What makes VA loans special?
The nation's active duty service members and veterans are a lot of things. Loyal. Patriotic. Courageous. Resilient. Strong-willed. Family-oriented. Important. And that's just a handful of the words that come to mind.
Here's another term that's highly characteristic of America's best and brightest: homeowners. On the surface, you may not think this word applies, given that those currently serving may be forced to relocate themselves at any given time. But as data from the National Association of Realtors shows, former or current members of the military represent roughly 1 in 5 recent homebuyers. And of those buyers who are on active duty, their median age is 34 - quite young compared to the typical civilian buyer (42 years old).

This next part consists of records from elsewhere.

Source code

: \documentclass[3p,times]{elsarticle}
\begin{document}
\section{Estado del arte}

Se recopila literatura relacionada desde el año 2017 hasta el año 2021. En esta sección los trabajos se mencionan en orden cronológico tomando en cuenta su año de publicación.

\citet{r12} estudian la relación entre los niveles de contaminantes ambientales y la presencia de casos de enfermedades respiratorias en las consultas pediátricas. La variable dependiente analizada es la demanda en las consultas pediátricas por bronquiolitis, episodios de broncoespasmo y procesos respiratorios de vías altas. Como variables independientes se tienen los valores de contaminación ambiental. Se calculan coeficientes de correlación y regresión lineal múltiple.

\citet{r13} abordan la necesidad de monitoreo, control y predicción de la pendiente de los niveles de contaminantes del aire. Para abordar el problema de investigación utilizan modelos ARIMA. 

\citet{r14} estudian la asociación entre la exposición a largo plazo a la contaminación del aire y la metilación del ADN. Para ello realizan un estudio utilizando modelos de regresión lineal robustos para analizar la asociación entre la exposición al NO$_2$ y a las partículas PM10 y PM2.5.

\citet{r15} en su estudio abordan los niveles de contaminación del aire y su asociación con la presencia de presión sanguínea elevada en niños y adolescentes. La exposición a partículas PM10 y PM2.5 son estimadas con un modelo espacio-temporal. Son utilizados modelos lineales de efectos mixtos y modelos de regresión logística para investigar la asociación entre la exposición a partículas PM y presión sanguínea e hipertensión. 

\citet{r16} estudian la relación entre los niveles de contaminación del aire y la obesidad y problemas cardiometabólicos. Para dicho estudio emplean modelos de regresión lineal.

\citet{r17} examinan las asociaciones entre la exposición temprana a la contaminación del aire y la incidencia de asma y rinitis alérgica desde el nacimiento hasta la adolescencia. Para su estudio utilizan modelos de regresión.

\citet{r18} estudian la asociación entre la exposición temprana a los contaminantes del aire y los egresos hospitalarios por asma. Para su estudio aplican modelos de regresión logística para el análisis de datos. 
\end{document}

When current and formerly active members of the United States military are looking to buy, they have many options to do so. And when it comes to their preferred mortgage type, one stands supreme: VA loans. Whether you've long been a member of the armed forces or served for only a brief amount of time, VA loans are a great way to enter the housing market affordably and in a manner that's in keeping with your current situation and circumstances. As their title connotes, VA loans are backed by the United States Department of Veterans Affairs. This basically means that should a borrower default, the VA guarantees the mortgage issuer that the loan will be paid off in full.

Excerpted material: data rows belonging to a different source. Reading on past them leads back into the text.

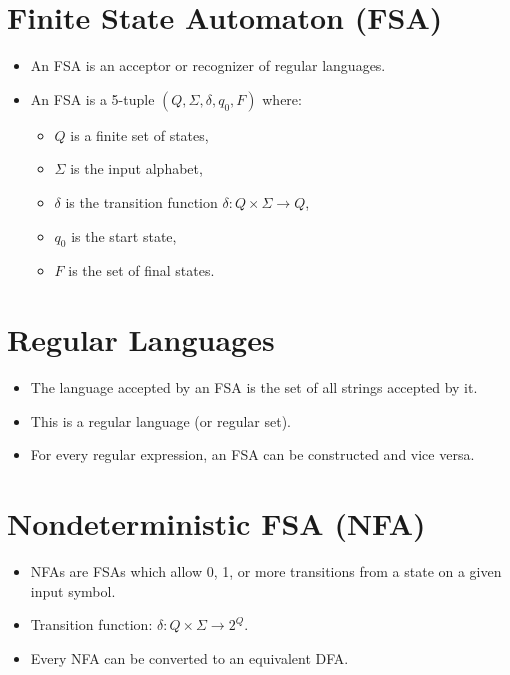 \documentclass[12pt,a4paper]{article}
\begin{document}
\section{Finite State Automaton (FSA)}
\begin{itemize}
    \item An FSA is an acceptor or recognizer of regular languages.
    \item An FSA is a 5-tuple $(Q, \Sigma, \delta, q_0, F)$ where:
    \begin{itemize}
        \item $Q$ is a finite set of states,
        \item $\Sigma$ is the input alphabet,
        \item $\delta$ is the transition function $\delta : Q \times \Sigma \to Q$,
        \item $q_0$ is the start state,
        \item $F$ is the set of final states.
    \end{itemize}
\end{itemize}

\section{Regular Languages}
\begin{itemize}
    \item The language accepted by an FSA is the set of all strings accepted by it.
    \item This is a regular language (or regular set).
    \item For every regular expression, an FSA can be constructed and vice versa.
\end{itemize}

\section{Nondeterministic FSA (NFA)}
\begin{itemize}
    \item NFAs are FSAs which allow 0, 1, or more transitions from a state on a given input symbol.
    \item Transition function: $\delta : Q \times \Sigma \to 2^Q$.
    \item Every NFA can be converted to an equivalent DFA.
\end{itemize}
\end{document}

But there's much more to VA loans than their being supported by the federal government, a fact which on its own make this product a desirable financing tool. Here are a few other elements of VA loans that can help you decide if this mortgage is the one for you and determine whether you're eligible to apply.

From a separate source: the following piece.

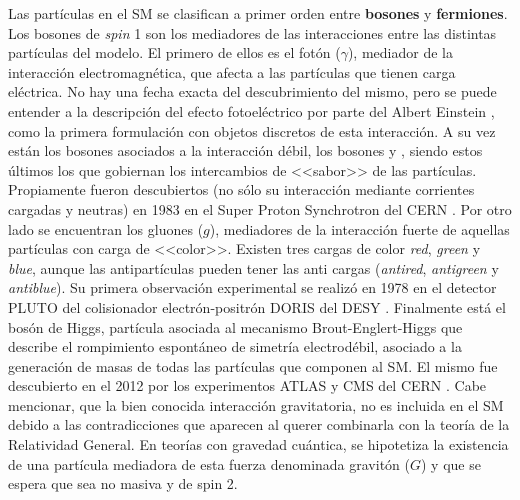 Las partículas en el SM se clasifican a primer orden entre \textbf{bosones} y \textbf{fermiones}. Los bosones de \textit{spin} 1 son los mediadores de las interacciones entre las distintas partículas del modelo. El primero de ellos es el fotón ($\gamma$), mediador de la interacción electromagnética, que afecta a las partículas que tienen carga eléctrica. No hay una fecha exacta del descubrimiento del mismo, pero se puede entender a la descripción del efecto fotoeléctrico por parte del Albert Einstein \cite{einstein}, como la primera formulación con objetos discretos de esta interacción. A su vez están los bosones asociados a la interacción débil, los bosones \Zzero y \Wpm, siendo estos últimos los que gobiernan los intercambios de <<sabor>> de las partículas. Propiamente fueron descubiertos (no sólo su interacción mediante corrientes cargadas y neutras) en 1983 en el Super Proton Synchrotron del CERN \cite{DiLella:2015yit}. Por otro lado se encuentran los gluones ($g$), mediadores de la interacción fuerte de aquellas partículas con carga de <<color>>. Existen tres cargas de color \textit{red}, \textit{green} y \textit{blue}, aunque las antipartículas pueden tener las anti cargas (\textit{antired}, \textit{antigreen} y \textit{antiblue}). Su primera observación experimental se realizó en 1978 en el detector PLUTO del colisionador electrón-positrón DORIS del DESY \cite{gluon}. Finalmente está el bosón de Higgs, partícula asociada al mecanismo Brout-Englert-Higgs que describe el rompimiento espontáneo de simetría electrodébil, asociado a la generación de masas de todas las partículas que componen al SM. El mismo fue descubierto en el 2012 por los experimentos ATLAS y CMS del CERN \cite{HIGG-2012-27, CMS-HIG-12-028}. Cabe mencionar, que la bien conocida interacción gravitatoria, no es incluida en el SM debido a las contradicciones que aparecen al querer combinarla con la teoría de la Relatividad General. En teorías con gravedad cuántica, se hipotetiza la existencia de una partícula mediadora de esta fuerza denominada gravitón ($G$) y que se espera que sea no masiva y de spin 2.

No down payment is required
Perhaps the biggest perk of VA loans is borrowers don't have to put any money down up front. A common misconception when it comes to mortgage is the notion that a down payment of 20% or more is required. Not only is this not true, but the actual percentage homebuyers put down is considerably smaller than that, averaging between 3% and 3.5%, according to the NAR. This makes homeownership much more realistic for families who are on a budget, as a 20% down payment on a median-priced home in the U.S. would cost upwards of $53,120 (the current median for an existing home is $265,600). However, even a down payment of 3.5% - the equivalent of $9,285 - is no drop in the bucket, either.
The ability to forego the down payment is part of what makes VA loans so popular. At 56%, most active duty do not put any money down when they buy a house, based on the latest figures from the NAR. Roughly 41% of veterans take advantage of no money down financing as well.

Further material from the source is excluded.